When Bove started seeing more profit from using the digital inspections, he decided to make digital inspections mandatory and created a system to ensure it’s done consistently and as efficiently as possible. To avoid the hassle of technicians having to start all over after finding additional work, Bove required the digital inspection to be done first in order to come up with a complete diagnosis from the start; there was no way around it. To ensure his technicians weren’t trying to skip forward to the repair, Bove created a technical rule in his diagnostic system that doesn’t allow a technician to move forward until the digital inspection is approved by a service advisor. With the technical feature, there’s no way for technicians to start doing the work that the vehicle was brought in for until a complete inspection has been performed and all work on the vehicle has been identified.
With the digital inspection, technicians are required to take at least 10 pictures, including parts of the vehicle that don’t need to be fixed at the time. This way, the shop’s customers can compare pictures when they come back in and can physically see parts getting worse over time.
“It’s easier to communicate with the customer,” Bove says. “We can show them exactly what we are looking at; it’s like they are right next to [the technician].”
And once the customer sees this proof, they then trust the technician’s judgement and are more likely to get the recommended repairs.
So, yes, physically a technician can’t complete a job unless they run the inspection, but Bove didn’t want to force technicians into it, he wanted them to want to complete the inspections. Bove, seeing the payoff, shares the numbers with his team in the morning shop meetings, which helped the team see the impact of performing the inspections and helped create buy-in.
The shop’s nearly-double ARO gave Bove’s technicians a push to do digital inspections every time. Once Bove’s team started to see the physical numbers and how much more money they could be making, they all bought in—old and new techs alike.
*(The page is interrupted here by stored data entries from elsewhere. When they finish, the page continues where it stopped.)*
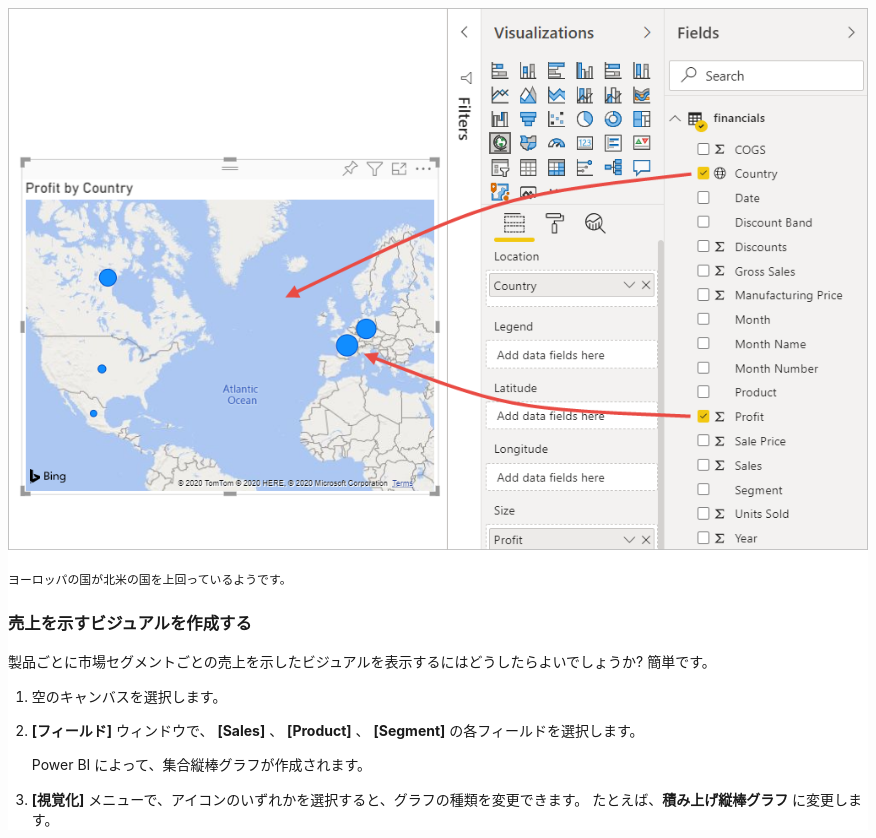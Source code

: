    ![レポート エディターでのマップ ビジュアルのスクリーンショット。](media/service-from-excel-to-stunning-report/power-bi-map-visual.png)

    ヨーロッパの国が北米の国を上回っているようです。

### <a name="create-a-visual-showing-sales"></a>売上を示すビジュアルを作成する

製品ごとに市場セグメントごとの売上を示したビジュアルを表示するにはどうしたらよいでしょうか? 簡単です。 

1. 空のキャンバスを選択します。

1. **[フィールド]** ウィンドウで、 **[Sales]** 、 **[Product]** 、 **[Segment]** の各フィールドを選択します。 
   
   Power BI によって、集合縦棒グラフが作成されます。 

2. **[視覚化]** メニューで、アイコンのいずれかを選択すると、グラフの種類を変更できます。 たとえば、**積み上げ縦棒グラフ** に変更します。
“I showed them they could be making more money for doing this,” Bove says. “You have to have some sort of benefit attached to it.”
Now, after transferring to an all-digital platform, the techs complete the inspection each and every service. Yes, the process is enforced, but the monetary incentive behind it has given technicians a huge push toward wanting to use the platform.
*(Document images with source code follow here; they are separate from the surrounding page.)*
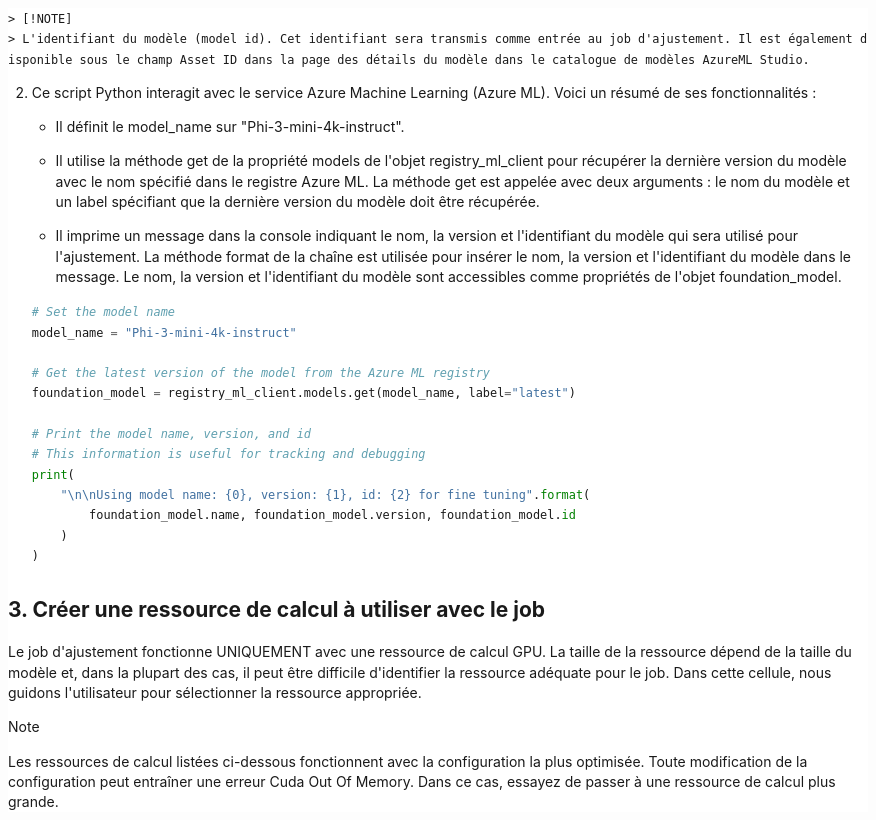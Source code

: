     > [!NOTE]
    > L'identifiant du modèle (model id). Cet identifiant sera transmis comme entrée au job d'ajustement. Il est également disponible sous le champ Asset ID dans la page des détails du modèle dans le catalogue de modèles AzureML Studio.

2. Ce script Python interagit avec le service Azure Machine Learning (Azure ML). Voici un résumé de ses fonctionnalités :

    - Il définit le model_name sur "Phi-3-mini-4k-instruct".

    - Il utilise la méthode get de la propriété models de l'objet registry_ml_client pour récupérer la dernière version du modèle avec le nom spécifié dans le registre Azure ML. La méthode get est appelée avec deux arguments : le nom du modèle et un label spécifiant que la dernière version du modèle doit être récupérée.

    - Il imprime un message dans la console indiquant le nom, la version et l'identifiant du modèle qui sera utilisé pour l'ajustement. La méthode format de la chaîne est utilisée pour insérer le nom, la version et l'identifiant du modèle dans le message. Le nom, la version et l'identifiant du modèle sont accessibles comme propriétés de l'objet foundation_model.

    ```python
    # Set the model name
    model_name = "Phi-3-mini-4k-instruct"
    
    # Get the latest version of the model from the Azure ML registry
    foundation_model = registry_ml_client.models.get(model_name, label="latest")
    
    # Print the model name, version, and id
    # This information is useful for tracking and debugging
    print(
        "\n\nUsing model name: {0}, version: {1}, id: {2} for fine tuning".format(
            foundation_model.name, foundation_model.version, foundation_model.id
        )
    )
    ```

## 3. Créer une ressource de calcul à utiliser avec le job

Le job d'ajustement fonctionne UNIQUEMENT avec une ressource de calcul GPU. La taille de la ressource dépend de la taille du modèle et, dans la plupart des cas, il peut être difficile d'identifier la ressource adéquate pour le job. Dans cette cellule, nous guidons l'utilisateur pour sélectionner la ressource appropriée.

> [!NOTE]
> Les ressources de calcul listées ci-dessous fonctionnent avec la configuration la plus optimisée. Toute modification de la configuration peut entraîner une erreur Cuda Out Of Memory. Dans ce cas, essayez de passer à une ressource de calcul plus grande.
And, to be even more efficient with their time, techs are now running the digital inspection at the beginning of the service to diagnose issues that the customer is not aware of, which helps drive up ARO. With their new process, they have at least three cars lined up at a time for repairs, so once one 10-minute inspection is complete, the technicians can work on that vehicle’s estimate while running a digital inspection on another vehicle in the meantime.
“It was a little hard to get used to doing the digital inspections in the beginning, but once they saw the results, as far as more money on their checks, it got a lot easier,” Bove says.
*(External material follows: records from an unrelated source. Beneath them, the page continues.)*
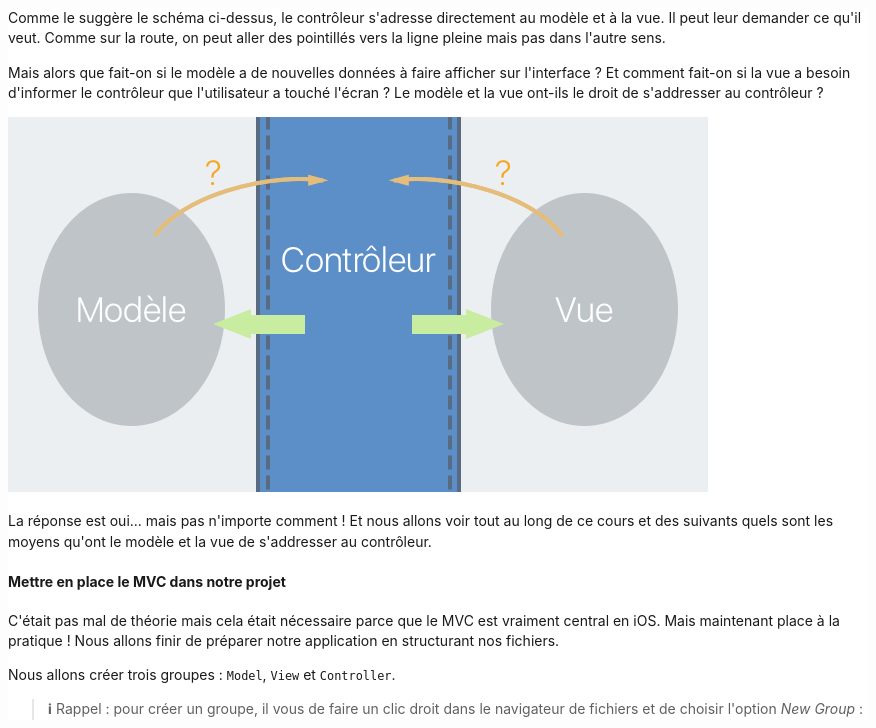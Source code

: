 Comme le suggère le schéma ci-dessus, le contrôleur s'adresse directement au modèle et à la vue. Il peut leur demander ce qu'il veut. Comme sur la route, on peut aller des pointillés vers la ligne pleine mais pas dans l'autre sens.

Mais alors que fait-on si le modèle a de nouvelles données à faire afficher sur l'interface ? Et comment fait-on si la vue a besoin d'informer le contrôleur que l'utilisateur a touché l'écran ? Le modèle et la vue ont-ils le droit de s'addresser au contrôleur ?

![](Images/P1/P1C5_5.png)

La réponse est oui... mais pas n'importe comment ! Et nous allons voir tout au long de ce cours et des suivants quels sont les moyens qu'ont le modèle et la vue de s'addresser au contrôleur.

#### Mettre en place le MVC dans notre projet

C'était pas mal de théorie mais cela était nécessaire parce que le MVC est vraiment central en iOS. Mais maintenant place à la pratique ! Nous allons finir de préparer notre application en structurant nos fichiers.

Nous allons créer trois groupes : `Model`, `View` et `Controller`.

> **:information_source:** Rappel : pour créer un groupe, il vous de faire un clic droit dans le navigateur de fichiers et de choisir l'option *New Group* :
With the bad reputation that can revolve around technicians, the digital inspection instills more trust in them. It not only ensures the technician is finding every repair issue, but it also provides proof for the customer, which helps reverse the negative stigma that the industry has. The more it’s done, the more trust that’s involved, the more repairs the customer is willing to get done, and the more money that will go into the technician’s—and auto repair shop’s—pocket. So, essentially, if your techs aren’t running the inspection each and every time, you’re losing easy money.
“Business is about trust, and if they trust you, they will trust you to fix their car,” Bove says. “Pictures sell 1,000 words.”